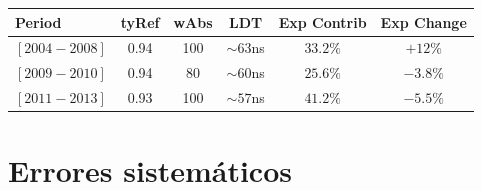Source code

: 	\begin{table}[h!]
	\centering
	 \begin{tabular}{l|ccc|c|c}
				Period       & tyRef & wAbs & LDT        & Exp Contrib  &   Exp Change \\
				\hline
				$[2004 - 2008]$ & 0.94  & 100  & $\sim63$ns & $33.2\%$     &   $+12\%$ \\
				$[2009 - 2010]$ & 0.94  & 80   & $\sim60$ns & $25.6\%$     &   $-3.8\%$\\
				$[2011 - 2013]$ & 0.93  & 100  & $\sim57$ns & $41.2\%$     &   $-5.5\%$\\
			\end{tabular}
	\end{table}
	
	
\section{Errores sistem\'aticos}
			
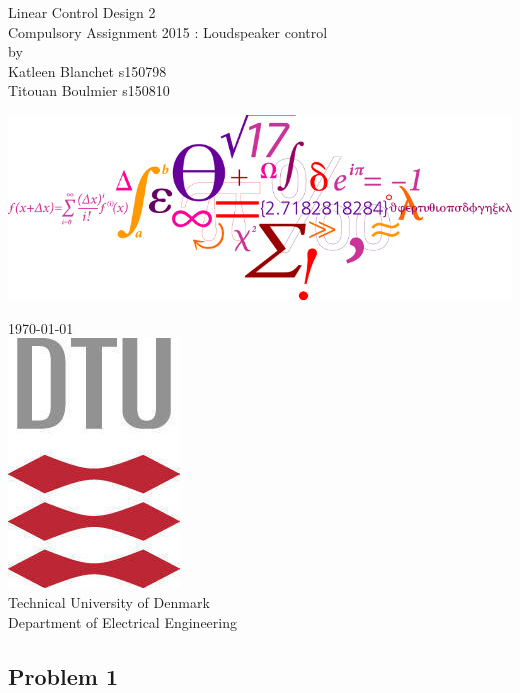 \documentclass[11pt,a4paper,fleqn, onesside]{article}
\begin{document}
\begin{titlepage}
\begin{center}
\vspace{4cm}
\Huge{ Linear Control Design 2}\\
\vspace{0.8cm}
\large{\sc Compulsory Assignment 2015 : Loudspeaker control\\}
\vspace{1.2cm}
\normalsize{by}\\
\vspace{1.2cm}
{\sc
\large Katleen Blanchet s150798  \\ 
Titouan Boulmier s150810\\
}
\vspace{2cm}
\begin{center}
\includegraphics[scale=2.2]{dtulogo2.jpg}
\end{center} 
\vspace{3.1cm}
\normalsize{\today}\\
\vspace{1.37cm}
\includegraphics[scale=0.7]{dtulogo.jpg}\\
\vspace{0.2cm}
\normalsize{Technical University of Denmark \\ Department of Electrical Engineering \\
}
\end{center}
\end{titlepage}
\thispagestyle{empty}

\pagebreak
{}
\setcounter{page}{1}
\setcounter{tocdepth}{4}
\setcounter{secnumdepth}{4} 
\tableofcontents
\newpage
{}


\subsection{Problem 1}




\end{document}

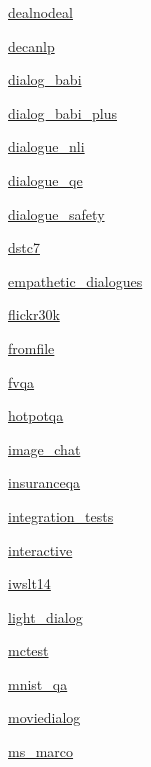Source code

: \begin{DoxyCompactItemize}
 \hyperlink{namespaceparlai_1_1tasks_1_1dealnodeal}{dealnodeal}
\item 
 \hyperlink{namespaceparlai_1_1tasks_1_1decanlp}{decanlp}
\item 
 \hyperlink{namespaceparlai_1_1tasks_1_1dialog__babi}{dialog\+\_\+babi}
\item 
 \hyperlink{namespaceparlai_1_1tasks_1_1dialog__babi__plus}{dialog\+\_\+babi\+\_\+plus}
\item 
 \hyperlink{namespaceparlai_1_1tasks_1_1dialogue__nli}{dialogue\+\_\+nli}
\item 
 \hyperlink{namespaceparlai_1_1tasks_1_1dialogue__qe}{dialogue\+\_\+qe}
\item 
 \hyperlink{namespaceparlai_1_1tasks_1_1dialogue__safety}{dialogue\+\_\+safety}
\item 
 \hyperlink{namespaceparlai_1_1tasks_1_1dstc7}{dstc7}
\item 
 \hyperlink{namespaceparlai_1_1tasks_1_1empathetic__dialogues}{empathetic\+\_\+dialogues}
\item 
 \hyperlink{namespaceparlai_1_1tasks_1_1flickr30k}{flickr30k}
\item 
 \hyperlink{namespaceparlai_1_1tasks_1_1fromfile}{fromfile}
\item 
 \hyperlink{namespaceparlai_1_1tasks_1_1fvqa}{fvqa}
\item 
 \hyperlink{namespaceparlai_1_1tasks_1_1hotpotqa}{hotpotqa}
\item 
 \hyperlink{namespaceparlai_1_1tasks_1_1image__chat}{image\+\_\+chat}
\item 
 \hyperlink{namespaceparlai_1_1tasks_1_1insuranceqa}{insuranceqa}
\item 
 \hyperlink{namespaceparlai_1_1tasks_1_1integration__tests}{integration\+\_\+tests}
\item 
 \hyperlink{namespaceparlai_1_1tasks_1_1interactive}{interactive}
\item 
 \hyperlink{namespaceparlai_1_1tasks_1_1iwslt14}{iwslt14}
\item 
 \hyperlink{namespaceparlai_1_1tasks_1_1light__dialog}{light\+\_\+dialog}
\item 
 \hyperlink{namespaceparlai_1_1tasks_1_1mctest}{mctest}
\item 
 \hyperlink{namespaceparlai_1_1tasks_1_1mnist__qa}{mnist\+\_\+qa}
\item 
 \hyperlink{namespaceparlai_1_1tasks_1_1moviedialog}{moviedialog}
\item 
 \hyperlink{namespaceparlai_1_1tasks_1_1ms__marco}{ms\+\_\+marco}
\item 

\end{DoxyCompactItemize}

Task statement
Without the pictures, give back the entries exactly.

Solution below
Source code

: 	\begin{table}[h!]
	\centering
	 \begin{tabular}{l|ccc|c|c}
				Period       & tyRef & wAbs & LDT        & Exp Contrib  &   Exp Change \\
				\hline
				$[2004 - 2008]$ & 0.94  & 100  & $\sim63$ns & $33.2\%$     &   $+12\%$ \\
				$[2009 - 2010]$ & 0.94  & 80   & $\sim60$ns & $25.6\%$     &   $-3.8\%$\\
				$[2011 - 2013]$ & 0.93  & 100  & $\sim57$ns & $41.2\%$     &   $-5.5\%$\\
			\end{tabular}
	\end{table}
	
	
\section{Errores sistem\'aticos}
			
 \documentclass[11pt,a4paper,fleqn, onesside]{article}
\begin{document}
\begin{titlepage}
\begin{center}
\vspace{4cm}
\Huge{ Linear Control Design 2}\\
\vspace{0.8cm}
\large{\sc Compulsory Assignment 2015 : Loudspeaker control\\}
\vspace{1.2cm}
\normalsize{by}\\
\vspace{1.2cm}
{\sc
\large Katleen Blanchet s150798  \\ 
Titouan Boulmier s150810\\
}
\vspace{2cm}
\begin{center}
\includegraphics[scale=2.2]{dtulogo2.jpg}
\end{center} 
\vspace{3.1cm}
\normalsize{\today}\\
\vspace{1.37cm}
\includegraphics[scale=0.7]{dtulogo.jpg}\\
\vspace{0.2cm}
\normalsize{Technical University of Denmark \\ Department of Electrical Engineering \\
}
\end{center}
\end{titlepage}
\thispagestyle{empty}

\pagebreak
{}
\setcounter{page}{1}
\setcounter{tocdepth}{4}
\setcounter{secnumdepth}{4} 
\tableofcontents
\newpage
{}


\subsection{Problem 1}




\end{document}

Source code

: \begin{DoxyCompactItemize}
 \hyperlink{namespaceparlai_1_1tasks_1_1dealnodeal}{dealnodeal}
\item 
 \hyperlink{namespaceparlai_1_1tasks_1_1decanlp}{decanlp}
\item 
 \hyperlink{namespaceparlai_1_1tasks_1_1dialog__babi}{dialog\+\_\+babi}
\item 
 \hyperlink{namespaceparlai_1_1tasks_1_1dialog__babi__plus}{dialog\+\_\+babi\+\_\+plus}
\item 
 \hyperlink{namespaceparlai_1_1tasks_1_1dialogue__nli}{dialogue\+\_\+nli}
\item 
 \hyperlink{namespaceparlai_1_1tasks_1_1dialogue__qe}{dialogue\+\_\+qe}
\item 
 \hyperlink{namespaceparlai_1_1tasks_1_1dialogue__safety}{dialogue\+\_\+safety}
\item 
 \hyperlink{namespaceparlai_1_1tasks_1_1dstc7}{dstc7}
\item 
 \hyperlink{namespaceparlai_1_1tasks_1_1empathetic__dialogues}{empathetic\+\_\+dialogues}
\item 
 \hyperlink{namespaceparlai_1_1tasks_1_1flickr30k}{flickr30k}
\item 
 \hyperlink{namespaceparlai_1_1tasks_1_1fromfile}{fromfile}
\item 
 \hyperlink{namespaceparlai_1_1tasks_1_1fvqa}{fvqa}
\item 
 \hyperlink{namespaceparlai_1_1tasks_1_1hotpotqa}{hotpotqa}
\item 
 \hyperlink{namespaceparlai_1_1tasks_1_1image__chat}{image\+\_\+chat}
\item 
 \hyperlink{namespaceparlai_1_1tasks_1_1insuranceqa}{insuranceqa}
\item 
 \hyperlink{namespaceparlai_1_1tasks_1_1integration__tests}{integration\+\_\+tests}
\item 
 \hyperlink{namespaceparlai_1_1tasks_1_1interactive}{interactive}
\item 
 \hyperlink{namespaceparlai_1_1tasks_1_1iwslt14}{iwslt14}
\item 
 \hyperlink{namespaceparlai_1_1tasks_1_1light__dialog}{light\+\_\+dialog}
\item 
 \hyperlink{namespaceparlai_1_1tasks_1_1mctest}{mctest}
\item 
 \hyperlink{namespaceparlai_1_1tasks_1_1mnist__qa}{mnist\+\_\+qa}
\item 
 \hyperlink{namespaceparlai_1_1tasks_1_1moviedialog}{moviedialog}
\item 
 \hyperlink{namespaceparlai_1_1tasks_1_1ms__marco}{ms\+\_\+marco}
\item 

\end{DoxyCompactItemize}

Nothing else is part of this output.